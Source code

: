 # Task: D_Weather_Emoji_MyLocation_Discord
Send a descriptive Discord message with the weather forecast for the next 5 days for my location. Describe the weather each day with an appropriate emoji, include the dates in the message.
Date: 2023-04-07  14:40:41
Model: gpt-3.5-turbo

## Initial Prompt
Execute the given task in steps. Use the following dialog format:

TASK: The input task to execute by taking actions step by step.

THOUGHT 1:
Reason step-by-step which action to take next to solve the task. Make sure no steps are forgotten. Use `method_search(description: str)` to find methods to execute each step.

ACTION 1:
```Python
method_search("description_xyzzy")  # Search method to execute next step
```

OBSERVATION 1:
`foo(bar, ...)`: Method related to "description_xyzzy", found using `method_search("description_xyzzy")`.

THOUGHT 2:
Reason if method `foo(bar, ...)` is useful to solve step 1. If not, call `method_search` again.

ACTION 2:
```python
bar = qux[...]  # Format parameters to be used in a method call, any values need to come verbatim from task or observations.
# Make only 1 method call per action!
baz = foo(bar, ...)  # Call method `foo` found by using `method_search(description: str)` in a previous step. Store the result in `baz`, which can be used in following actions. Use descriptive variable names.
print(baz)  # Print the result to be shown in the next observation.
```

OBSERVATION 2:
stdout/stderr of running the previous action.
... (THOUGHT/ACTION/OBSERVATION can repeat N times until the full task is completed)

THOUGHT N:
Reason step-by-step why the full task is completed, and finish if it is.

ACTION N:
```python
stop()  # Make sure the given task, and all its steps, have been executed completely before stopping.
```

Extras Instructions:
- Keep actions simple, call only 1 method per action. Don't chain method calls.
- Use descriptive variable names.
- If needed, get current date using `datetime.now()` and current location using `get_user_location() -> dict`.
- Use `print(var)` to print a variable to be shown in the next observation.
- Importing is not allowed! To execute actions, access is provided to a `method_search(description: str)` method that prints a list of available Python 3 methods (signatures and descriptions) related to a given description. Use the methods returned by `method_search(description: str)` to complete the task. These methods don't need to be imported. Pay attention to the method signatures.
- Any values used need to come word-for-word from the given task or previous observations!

▶ _Problem details_
Every entry above should be transcribed exactly and in full.

▶ _Response to the task_
Source code

: # Task: D_Weather_Emoji_MyLocation_Discord
Send a descriptive Discord message with the weather forecast for the next 5 days for my location. Describe the weather each day with an appropriate emoji, include the dates in the message.
Date: 2023-04-07  14:40:41
Model: gpt-3.5-turbo

## Initial Prompt
Execute the given task in steps. Use the following dialog format:

TASK: The input task to execute by taking actions step by step.

THOUGHT 1:
Reason step-by-step which action to take next to solve the task. Make sure no steps are forgotten. Use `method_search(description: str)` to find methods to execute each step.

ACTION 1:
```Python
method_search("description_xyzzy")  # Search method to execute next step
```

OBSERVATION 1:
`foo(bar, ...)`: Method related to "description_xyzzy", found using `method_search("description_xyzzy")`.

THOUGHT 2:
Reason if method `foo(bar, ...)` is useful to solve step 1. If not, call `method_search` again.

ACTION 2:
```python
bar = qux[...]  # Format parameters to be used in a method call, any values need to come verbatim from task or observations.
# Make only 1 method call per action!
baz = foo(bar, ...)  # Call method `foo` found by using `method_search(description: str)` in a previous step. Store the result in `baz`, which can be used in following actions. Use descriptive variable names.
print(baz)  # Print the result to be shown in the next observation.
```

OBSERVATION 2:
stdout/stderr of running the previous action.
... (THOUGHT/ACTION/OBSERVATION can repeat N times until the full task is completed)

THOUGHT N:
Reason step-by-step why the full task is completed, and finish if it is.

ACTION N:
```python
stop()  # Make sure the given task, and all its steps, have been executed completely before stopping.
```

Extras Instructions:
- Keep actions simple, call only 1 method per action. Don't chain method calls.
- Use descriptive variable names.
- If needed, get current date using `datetime.now()` and current location using `get_user_location() -> dict`.
- Use `print(var)` to print a variable to be shown in the next observation.
- Importing is not allowed! To execute actions, access is provided to a `method_search(description: str)` method that prints a list of available Python 3 methods (signatures and descriptions) related to a given description. Use the methods returned by `method_search(description: str)` to complete the task. These methods don't need to be imported. Pay attention to the method signatures.
- Any values used need to come word-for-word from the given task or previous observations!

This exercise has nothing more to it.